首都圏の4都県・5政令市は26日、トラックの荷台に大型広告を掲示する「広告宣伝車」のデザインについて、統一的な規制のあり方を検討することで合意した。都県境をまたいで、派手な広告で風俗営業などを宣伝する車が後を絶たないため、広域的に連携して街の景観を守りたい考えだ。
この日、東京、埼玉、神奈川、千葉の4都県の知事と各県の5政令市長が参加する会議がオンラインで開かれ、小池百合子都知事が統一ルールの策定を呼びかけた。
広告宣伝車はイベントや商品のPRなどに広く利用される一方、過度に派手なデザインや大音量の宣伝が街の環境を損ねるとして問題化している。都は屋外広告物条例の施行規則で、都内で走行するには、公益社団法人「東京屋外広告協会」のデザイン審査で承認を受けるよう求めている。同協会は、〈1〉公共空間にふさわしい〈2〉街区の景観への配慮〈3〉人々に不快感を与えない――などを基本方針とし、3月末までに620台を承認した。
ただ、審査対象を都内ナンバーの車に限っているため、キャバクラ店やホスト募集など風俗営業の宣伝をする都外ナンバーの車が都心に流入するようになった。
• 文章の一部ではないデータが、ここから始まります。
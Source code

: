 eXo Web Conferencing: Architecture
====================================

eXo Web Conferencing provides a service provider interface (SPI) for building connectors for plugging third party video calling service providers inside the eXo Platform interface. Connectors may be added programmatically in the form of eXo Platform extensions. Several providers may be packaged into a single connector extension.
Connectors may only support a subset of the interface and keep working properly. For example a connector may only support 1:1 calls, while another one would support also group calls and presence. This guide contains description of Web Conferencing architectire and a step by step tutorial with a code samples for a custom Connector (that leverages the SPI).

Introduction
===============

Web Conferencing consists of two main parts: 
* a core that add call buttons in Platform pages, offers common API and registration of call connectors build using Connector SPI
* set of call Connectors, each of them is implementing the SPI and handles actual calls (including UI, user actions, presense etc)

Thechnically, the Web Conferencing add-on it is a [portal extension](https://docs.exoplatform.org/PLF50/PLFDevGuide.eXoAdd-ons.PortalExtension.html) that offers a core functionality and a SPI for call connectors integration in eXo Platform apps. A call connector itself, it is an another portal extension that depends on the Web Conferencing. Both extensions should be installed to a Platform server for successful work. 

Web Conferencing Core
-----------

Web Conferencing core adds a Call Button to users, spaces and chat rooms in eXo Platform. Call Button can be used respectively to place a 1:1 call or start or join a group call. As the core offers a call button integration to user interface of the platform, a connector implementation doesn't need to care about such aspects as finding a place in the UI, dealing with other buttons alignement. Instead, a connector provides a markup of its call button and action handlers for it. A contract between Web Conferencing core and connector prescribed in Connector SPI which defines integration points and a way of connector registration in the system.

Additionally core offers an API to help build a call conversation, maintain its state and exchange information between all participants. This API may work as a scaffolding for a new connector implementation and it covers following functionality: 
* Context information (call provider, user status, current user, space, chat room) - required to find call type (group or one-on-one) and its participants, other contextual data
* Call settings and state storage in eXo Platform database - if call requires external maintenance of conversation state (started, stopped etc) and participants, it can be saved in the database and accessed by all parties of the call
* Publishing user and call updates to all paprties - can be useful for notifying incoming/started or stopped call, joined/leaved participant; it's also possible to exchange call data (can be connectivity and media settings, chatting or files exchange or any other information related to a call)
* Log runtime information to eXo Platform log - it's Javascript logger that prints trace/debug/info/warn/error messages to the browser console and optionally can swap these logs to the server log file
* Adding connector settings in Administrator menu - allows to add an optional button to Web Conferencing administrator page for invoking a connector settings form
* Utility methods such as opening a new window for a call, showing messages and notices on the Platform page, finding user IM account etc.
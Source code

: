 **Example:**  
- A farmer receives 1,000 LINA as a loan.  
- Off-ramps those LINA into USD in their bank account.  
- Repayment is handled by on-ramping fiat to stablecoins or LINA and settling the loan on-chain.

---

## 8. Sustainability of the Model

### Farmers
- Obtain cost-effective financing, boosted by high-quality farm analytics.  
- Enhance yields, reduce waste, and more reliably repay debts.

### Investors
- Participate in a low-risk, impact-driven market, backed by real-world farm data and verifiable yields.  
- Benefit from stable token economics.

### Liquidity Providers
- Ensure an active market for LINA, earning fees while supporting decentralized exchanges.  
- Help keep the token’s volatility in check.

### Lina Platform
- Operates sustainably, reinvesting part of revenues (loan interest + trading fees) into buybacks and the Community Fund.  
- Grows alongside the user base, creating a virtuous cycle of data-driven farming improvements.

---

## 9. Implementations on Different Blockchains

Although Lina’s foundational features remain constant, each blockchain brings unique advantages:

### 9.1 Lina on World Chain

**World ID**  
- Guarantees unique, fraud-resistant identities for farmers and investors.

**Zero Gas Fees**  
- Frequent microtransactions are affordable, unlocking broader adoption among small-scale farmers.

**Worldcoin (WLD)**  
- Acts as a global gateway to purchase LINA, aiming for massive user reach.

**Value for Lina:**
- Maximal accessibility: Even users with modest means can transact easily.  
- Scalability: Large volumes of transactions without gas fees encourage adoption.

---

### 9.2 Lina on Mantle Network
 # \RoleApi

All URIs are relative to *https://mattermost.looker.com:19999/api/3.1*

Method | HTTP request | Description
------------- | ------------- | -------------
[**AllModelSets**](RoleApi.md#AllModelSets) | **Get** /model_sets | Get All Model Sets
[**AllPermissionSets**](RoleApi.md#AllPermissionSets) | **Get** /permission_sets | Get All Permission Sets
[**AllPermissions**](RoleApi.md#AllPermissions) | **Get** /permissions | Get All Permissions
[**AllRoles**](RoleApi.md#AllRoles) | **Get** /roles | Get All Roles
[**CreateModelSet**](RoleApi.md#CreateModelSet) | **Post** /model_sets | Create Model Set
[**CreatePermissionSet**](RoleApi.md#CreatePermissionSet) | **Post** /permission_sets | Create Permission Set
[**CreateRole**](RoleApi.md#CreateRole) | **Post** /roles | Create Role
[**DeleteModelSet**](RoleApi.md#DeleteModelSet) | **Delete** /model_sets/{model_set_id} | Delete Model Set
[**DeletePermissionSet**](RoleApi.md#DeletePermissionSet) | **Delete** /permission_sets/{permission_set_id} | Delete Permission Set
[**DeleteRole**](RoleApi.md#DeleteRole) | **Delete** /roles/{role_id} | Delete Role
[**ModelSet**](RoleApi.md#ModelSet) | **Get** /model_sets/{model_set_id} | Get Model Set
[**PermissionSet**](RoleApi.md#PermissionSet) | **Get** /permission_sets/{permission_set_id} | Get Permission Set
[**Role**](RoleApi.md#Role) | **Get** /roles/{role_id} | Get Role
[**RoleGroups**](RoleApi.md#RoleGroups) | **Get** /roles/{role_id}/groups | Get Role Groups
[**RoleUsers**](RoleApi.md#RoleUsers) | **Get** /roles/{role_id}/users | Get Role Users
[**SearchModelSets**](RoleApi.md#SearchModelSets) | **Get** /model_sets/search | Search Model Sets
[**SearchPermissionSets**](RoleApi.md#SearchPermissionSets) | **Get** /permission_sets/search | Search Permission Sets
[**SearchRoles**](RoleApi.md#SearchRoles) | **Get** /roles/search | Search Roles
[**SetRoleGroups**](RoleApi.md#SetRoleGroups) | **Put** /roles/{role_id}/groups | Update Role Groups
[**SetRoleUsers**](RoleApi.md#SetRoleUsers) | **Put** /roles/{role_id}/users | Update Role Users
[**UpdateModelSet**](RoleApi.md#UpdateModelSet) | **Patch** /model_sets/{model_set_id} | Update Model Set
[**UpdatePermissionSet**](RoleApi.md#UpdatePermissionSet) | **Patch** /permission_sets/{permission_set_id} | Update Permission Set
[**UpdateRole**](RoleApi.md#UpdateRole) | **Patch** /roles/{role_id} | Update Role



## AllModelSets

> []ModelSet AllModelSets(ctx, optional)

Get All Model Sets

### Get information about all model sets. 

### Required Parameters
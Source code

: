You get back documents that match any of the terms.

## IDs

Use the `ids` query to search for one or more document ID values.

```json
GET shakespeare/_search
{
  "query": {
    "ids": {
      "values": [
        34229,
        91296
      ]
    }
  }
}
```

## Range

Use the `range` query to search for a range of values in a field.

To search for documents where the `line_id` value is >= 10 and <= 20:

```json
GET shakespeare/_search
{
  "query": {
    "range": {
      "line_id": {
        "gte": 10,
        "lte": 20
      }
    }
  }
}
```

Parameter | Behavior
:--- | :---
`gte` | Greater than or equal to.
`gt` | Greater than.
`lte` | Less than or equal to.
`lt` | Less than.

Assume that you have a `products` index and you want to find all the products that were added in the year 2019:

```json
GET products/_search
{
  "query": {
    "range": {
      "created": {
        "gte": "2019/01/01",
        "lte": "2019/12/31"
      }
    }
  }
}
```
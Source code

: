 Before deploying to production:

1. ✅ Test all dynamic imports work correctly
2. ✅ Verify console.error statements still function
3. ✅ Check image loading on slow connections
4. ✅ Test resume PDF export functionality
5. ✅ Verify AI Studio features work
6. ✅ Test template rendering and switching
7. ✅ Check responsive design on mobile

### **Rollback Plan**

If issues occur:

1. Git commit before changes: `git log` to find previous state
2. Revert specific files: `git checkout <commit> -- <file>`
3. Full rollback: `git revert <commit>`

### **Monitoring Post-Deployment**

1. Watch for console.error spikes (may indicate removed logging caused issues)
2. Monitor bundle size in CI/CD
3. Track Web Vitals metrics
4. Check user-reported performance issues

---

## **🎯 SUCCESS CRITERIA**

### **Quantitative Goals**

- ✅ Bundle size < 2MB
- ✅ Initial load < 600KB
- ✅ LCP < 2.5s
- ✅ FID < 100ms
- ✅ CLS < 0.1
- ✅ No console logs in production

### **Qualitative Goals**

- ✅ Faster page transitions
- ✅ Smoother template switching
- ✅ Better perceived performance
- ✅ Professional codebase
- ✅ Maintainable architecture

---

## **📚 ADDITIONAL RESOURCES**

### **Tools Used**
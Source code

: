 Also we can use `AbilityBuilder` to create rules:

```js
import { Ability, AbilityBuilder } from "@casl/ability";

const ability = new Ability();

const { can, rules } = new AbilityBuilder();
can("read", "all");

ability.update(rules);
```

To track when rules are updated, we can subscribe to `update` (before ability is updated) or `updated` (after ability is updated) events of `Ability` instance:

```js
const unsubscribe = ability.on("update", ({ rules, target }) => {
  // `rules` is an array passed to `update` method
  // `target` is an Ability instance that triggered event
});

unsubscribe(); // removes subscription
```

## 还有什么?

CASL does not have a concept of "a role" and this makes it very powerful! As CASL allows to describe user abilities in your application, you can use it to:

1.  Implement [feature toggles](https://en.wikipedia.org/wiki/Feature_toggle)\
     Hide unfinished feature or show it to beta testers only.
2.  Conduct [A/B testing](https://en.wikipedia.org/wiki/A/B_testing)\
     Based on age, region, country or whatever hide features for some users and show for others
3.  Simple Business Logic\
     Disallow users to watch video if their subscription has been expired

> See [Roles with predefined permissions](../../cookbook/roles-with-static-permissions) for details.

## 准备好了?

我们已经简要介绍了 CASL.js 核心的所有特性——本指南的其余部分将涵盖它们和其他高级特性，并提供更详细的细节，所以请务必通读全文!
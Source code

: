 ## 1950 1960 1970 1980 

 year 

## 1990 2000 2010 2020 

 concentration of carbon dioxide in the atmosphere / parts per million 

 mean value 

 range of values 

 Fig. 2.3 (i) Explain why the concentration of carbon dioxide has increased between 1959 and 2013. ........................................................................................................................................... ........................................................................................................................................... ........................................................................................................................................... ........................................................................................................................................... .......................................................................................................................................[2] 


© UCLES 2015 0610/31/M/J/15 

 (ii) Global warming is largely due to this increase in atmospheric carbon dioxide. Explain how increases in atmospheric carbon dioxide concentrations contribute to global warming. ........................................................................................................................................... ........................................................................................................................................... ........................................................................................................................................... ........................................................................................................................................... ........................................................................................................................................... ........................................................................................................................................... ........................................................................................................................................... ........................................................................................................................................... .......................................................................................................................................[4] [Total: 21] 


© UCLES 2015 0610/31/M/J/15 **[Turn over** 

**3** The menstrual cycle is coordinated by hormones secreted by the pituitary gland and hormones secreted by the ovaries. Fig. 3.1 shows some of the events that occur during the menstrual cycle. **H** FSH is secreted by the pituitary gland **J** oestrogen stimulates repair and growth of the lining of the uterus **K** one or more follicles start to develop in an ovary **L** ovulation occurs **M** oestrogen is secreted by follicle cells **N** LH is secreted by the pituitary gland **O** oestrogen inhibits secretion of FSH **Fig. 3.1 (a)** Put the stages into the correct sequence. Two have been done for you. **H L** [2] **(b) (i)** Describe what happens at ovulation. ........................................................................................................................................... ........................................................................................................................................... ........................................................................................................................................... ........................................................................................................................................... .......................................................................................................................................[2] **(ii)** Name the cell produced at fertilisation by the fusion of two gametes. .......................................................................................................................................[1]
都は今年度中にも、施行規則を改正し、審査対象を都外ナンバーにも広げる方針だが、対策の実効性を上げるため、周辺自治体と足並みをそろえる必要があると判断した。
会議で小池知事は、「派手で発光を伴う広告宣伝車は、都市の良好な景観を損なう。交通環境の悪化を心配する声も届いている」と指摘。「宣伝車の多くは都県境を越えて行き来している。繁華街を抱える大都市の共通課題として、対策を講じる必要がある」と連携を訴えた。相模原市の本村賢太郎市長が「子どもたちへの影響が懸念される」と賛意を示し、実務者レベルの検討会の設置が決まった。今後、各都県市の広告宣伝車の実態把握などを進め、規制方法を協議する。